Work instruction: The lines to copy are those in the records below that hold the word "pregnant".
________________
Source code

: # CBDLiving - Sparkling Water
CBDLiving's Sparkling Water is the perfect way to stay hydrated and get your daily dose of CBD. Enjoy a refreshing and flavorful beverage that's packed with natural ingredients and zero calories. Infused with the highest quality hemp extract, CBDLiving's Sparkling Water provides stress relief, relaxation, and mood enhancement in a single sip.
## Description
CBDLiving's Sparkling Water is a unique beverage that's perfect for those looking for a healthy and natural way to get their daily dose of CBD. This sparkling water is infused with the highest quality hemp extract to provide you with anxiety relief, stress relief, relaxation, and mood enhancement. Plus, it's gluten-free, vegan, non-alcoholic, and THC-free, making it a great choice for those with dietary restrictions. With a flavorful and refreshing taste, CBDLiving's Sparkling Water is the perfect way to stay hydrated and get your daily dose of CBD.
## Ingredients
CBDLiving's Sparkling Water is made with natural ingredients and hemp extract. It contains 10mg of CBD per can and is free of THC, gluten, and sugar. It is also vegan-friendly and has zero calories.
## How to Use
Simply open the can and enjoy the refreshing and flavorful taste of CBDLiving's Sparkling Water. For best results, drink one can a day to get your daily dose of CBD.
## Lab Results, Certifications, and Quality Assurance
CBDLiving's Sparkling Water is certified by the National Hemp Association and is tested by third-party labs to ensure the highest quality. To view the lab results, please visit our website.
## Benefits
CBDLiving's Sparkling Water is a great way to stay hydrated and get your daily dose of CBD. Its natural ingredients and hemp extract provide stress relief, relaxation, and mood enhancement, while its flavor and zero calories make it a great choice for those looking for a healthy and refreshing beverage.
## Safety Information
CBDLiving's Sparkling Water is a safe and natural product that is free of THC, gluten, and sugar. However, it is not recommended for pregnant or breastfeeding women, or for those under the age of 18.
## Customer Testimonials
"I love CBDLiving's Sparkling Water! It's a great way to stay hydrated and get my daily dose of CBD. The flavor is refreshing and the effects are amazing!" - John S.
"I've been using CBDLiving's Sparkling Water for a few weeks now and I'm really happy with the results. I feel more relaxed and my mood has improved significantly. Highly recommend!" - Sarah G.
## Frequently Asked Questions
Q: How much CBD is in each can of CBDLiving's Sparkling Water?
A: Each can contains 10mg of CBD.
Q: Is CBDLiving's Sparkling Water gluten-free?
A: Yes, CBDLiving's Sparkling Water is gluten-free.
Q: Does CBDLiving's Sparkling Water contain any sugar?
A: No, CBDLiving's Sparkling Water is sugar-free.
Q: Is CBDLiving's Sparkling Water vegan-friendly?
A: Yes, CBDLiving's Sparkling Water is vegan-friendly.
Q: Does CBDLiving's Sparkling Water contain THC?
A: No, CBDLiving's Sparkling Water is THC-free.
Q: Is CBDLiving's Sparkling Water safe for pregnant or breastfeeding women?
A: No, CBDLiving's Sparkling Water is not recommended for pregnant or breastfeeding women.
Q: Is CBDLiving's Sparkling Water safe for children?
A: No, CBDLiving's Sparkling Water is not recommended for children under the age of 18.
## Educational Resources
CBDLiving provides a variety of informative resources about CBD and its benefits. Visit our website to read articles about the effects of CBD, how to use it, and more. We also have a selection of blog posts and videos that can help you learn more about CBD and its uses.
________________
Exercise result:
CBDLiving's Sparkling Water is a safe and natural product that is free of THC, gluten, and sugar. However, it is not recommended for pregnant or breastfeeding women, or for those under the age of 18.
Q: Is CBDLiving's Sparkling Water safe for pregnant or breastfeeding women?
A: No, CBDLiving's Sparkling Water is not recommended for pregnant or breastfeeding women.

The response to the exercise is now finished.